Close your eyes.
Picture your favorite fruit in your hand right now. Or favorite handbag. Or most priced piece of artwork hung proudly in your home.
What do you think of?
The blood-red coating on the ripest apple that you can see your reflection in? Your trusty designer handbag that can hold your phone, umbrella (Monsoon season must) and lipstick snugly in??? OR you see the local farmer or crafts-person working tirelessly not only to support his/her family, the community and also produce something beautiful?
In this day and age, it seems that large corporations run the world, and as someone who has spent a year living in North America with a Starbucks on every corner, (literally, the street I lived on opened a new Starbucks only 0.3 mil away from the existing branch) I can definitely vouch for this mentality.For Example, Burgers. (Veggie, of course)

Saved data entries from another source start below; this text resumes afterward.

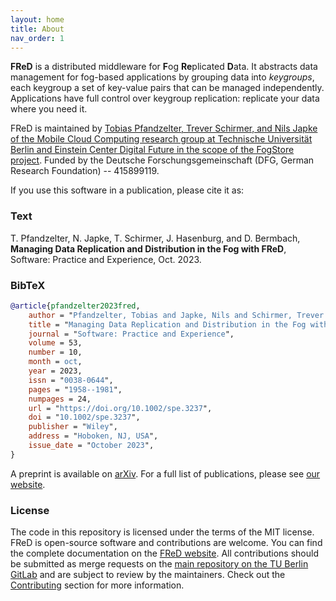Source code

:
 ```yaml
---
layout: home
title: About
nav_order: 1
---
```

**FReD** is a distributed middleware for **F**og **Re**plicated **D**ata.
It abstracts data management for fog-based applications by grouping data into _keygroups_, each keygroup a set of key-value pairs that can be managed independently.
Applications have full control over keygroup replication: replicate your data where you need it.

FReD is maintained by [Tobias Pfandzelter, Trever Schirmer, and Nils Japke of the Mobile Cloud Computing research group at Technische Universität Berlin and Einstein Center Digital Future in the scope of the FogStore project](https://www.tu.berlin/en/mcc).
Funded by the Deutsche Forschungsgemeinschaft (DFG, German Research Foundation) -- 415899119.

If you use this software in a publication, please cite it as:

### Text

T. Pfandzelter, N. Japke, T. Schirmer, J. Hasenburg, and D. Bermbach, **Managing Data Replication and Distribution in the Fog with FReD**, Software: Practice and Experience, Oct. 2023.

### BibTeX

```bibtex
@article{pfandzelter2023fred,
    author = "Pfandzelter, Tobias and Japke, Nils and Schirmer, Trever and Hasenburg, Jonathan and Bermbach, David",
    title = "Managing Data Replication and Distribution in the Fog with FReD",
    journal = "Software: Practice and Experience",
    volume = 53,
    number = 10,
    month = oct,
    year = 2023,
    issn = "0038-0644",
    pages = "1958--1981",
    numpages = 24,
    url = "https://doi.org/10.1002/spe.3237",
    doi = "10.1002/spe.3237",
    publisher = "Wiley",
    address = "Hoboken, NJ, USA",
    issue_date = "October 2023",
}
```

A preprint is available on [arXiv](https://arxiv.org/abs/2303.05256).
For a full list of publications, please see [our website](https://www.tu.berlin/en/mcc/research/publications).

### License

The code in this repository is licensed under the terms of the MIT license.
FReD is open-source software and contributions are welcome.
You can find the complete documentation on the [FReD website](https://openfogstack.github.io/FReD).
All contributions should be submitted as merge requests on the [main repository on the TU Berlin GitLab](https://git.tu-berlin.de/mcc-fred/fred) and are subject to review by the maintainers.
Check out the [Contributing](./contributing) section for more information.
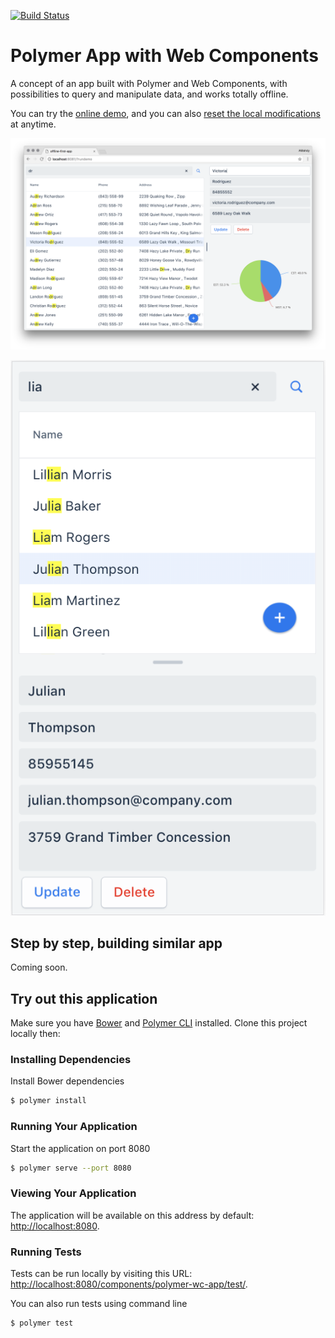 [![Build Status](https://travis-ci.org/amahdy/polymer-webcomponent.svg?branch=master)](https://travis-ci.org/amahdy/polymer-webcomponent)

# Polymer App with Web Components

A concept of an app built with Polymer and Web Components, with possibilities to query and manipulate data, and works totally offline.

You can try the [online demo](https://amahdy.github.io/polymer-webcomponent-app/?demo), and you can also [reset the local modifications](https://amahdy.github.io/polymer-webcomponent-app/?resetdemo) at anytime.

![App Preview](./readme_files/preview.png)

![App Preview in Mobile](./readme_files/preview_mobile.png)

## Step by step, building similar app

Coming soon.

## Try out this application

Make sure you have [Bower](https://bower.io) and [Polymer CLI](https://www.npmjs.com/package/polymer-cli) installed. Clone this project locally then:

### Installing Dependencies

Install Bower dependencies
```bash
$ polymer install
```

### Running Your Application

Start the application on port 8080
```bash
$ polymer serve --port 8080
```

### Viewing Your Application

The application will be available on this address by default: [http://localhost:8080](http://localhost:8080).

### Running Tests

Tests can be run locally by visiting this URL: [http://localhost:8080/components/polymer-wc-app/test/](http://localhost:8081/components/polymer-wc-app/test/).

You can also run tests using command line
```bash
$ polymer test
```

For me, every day is an experience. And the experience of having a unique, thoughtfully crafted burger in a quirky little restaurant with a personality, appeals to me far more than the bland consistency you get when you visit any McDonalds in the world; They’re all the same. And I think one of the most exciting things about being alive is the accumulation of different experiences.
I mean, sure, it’s fast and its cheap and it’ll stop your stomach from rumbling when you’re late for class or an important meeting, but are you ever going to sit back and think about a really great meal you’ve had and have your ‘McUnloved‘ burger spring to mind? Think not.
But, this is just my take on a small facet of supporting local businesses in regards to fast food favourites.
Economically, buying locally makes loads of sense. You’re buying from a guy who is an expert in his area, either a farmer or an artist or a barista, and you’re injecting your hard-earned cash into a community, your community, that you care about. And that money is most likely to be spent in the community, too, to buy other raw materials for the business.
You’re creating employment for people in your community. You’re reducing the cost of things such as “air miles” in regards to food or transportation/importing costs
.In 2014, it was found that the United States transports and ships $2.2 trillion worth of products across 150 countries. This obscene amount of cash results in 1.1 billions of gallons of fuel being used per year internationally. And this results in 1 billion metric tons of CO2 being produced.
Think about that. 1 billion, 1 000, 000, 000.
This goes hand-in-hand with reducing the environmental impacts of the goods you’re consuming. For example, you’re buying a banana. Make it a bunch of bananas, from a well-known large supermarket. Those bananas may have to be shipped from the other side of the world.
Think of all the transportation involved in that. Ground transport from place of produce to place of shipment (air or sea). Transport to destination of choice. Transport from port of arrival to place of selling. And many more steps in similar progression to these, all of which contributing to harmful emissions that damage the environment: CO2, NOx , and particulate emissons to name a few.
From this, the environmental benefits far extend into the realm of an increase in health and quality of life. An example? Fresh produce that is imported to large supermarkets are showered in unnecessary preservatives and dodgy chemicals that accumulate in your body when you decide to consume these goods. Local produce is less likely to contain such harsh and unwanted foreign compounds, which reduces the likelihood of illness, as well as from low-quality air, such as asthma, etc.
Like I mentioned earlier, buying from local businesses keeps the town UNIQUE; It gives it a character.
In terms of the wider community, this has many social benefits too – if you feel like you belong to a community because of a certain feature, or an aspect of your town gives you pride, this is repayable in happiness far greater than its monetary value. Another reason: you get to know people better. And with knowing people you may also get rewards; some bakers throw in extra bagels for regulars or you may gain assistance in other areas of your life that you need from within the community.
Whatever your perspective, whether you want to help the Earth cling onto its fragile state a little longer – for the sake of your children, or your children’s children, whether you want to give a gift that can’t be found on every street corner in every city, or you just want to help yourself by helping those around you, buying locally has advantages tenfold; I strongly implore you to give it a try.
But don’t just take my word (or those of experts) for it.
Go outside and have a look for yourself. What are you waiting for?